> **Your assignment**: From the entries below, count every line that contains the word "rappelle". Please give the number and nothing else.

[Source texts of formatted documents]
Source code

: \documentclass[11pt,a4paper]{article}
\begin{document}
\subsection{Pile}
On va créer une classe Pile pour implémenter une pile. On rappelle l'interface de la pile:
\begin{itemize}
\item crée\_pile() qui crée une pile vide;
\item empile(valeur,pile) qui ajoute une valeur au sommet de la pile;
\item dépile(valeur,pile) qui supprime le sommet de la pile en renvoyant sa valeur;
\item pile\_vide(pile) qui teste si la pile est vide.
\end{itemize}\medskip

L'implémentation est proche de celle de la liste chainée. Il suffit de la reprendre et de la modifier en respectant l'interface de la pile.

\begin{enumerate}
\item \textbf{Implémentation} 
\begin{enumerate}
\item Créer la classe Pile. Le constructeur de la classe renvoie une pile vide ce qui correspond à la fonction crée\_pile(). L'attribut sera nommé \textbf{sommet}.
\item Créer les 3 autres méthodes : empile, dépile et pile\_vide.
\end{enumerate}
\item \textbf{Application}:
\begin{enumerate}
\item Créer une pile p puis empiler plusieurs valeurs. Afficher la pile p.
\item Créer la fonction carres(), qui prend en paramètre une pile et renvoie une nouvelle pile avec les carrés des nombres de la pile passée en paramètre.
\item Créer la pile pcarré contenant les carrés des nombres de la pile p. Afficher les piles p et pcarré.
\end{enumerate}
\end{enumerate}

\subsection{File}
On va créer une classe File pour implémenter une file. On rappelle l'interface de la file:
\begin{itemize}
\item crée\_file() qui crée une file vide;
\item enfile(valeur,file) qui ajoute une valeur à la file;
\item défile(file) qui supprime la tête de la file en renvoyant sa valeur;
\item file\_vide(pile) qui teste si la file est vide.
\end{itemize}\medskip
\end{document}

> **The completed task**: 2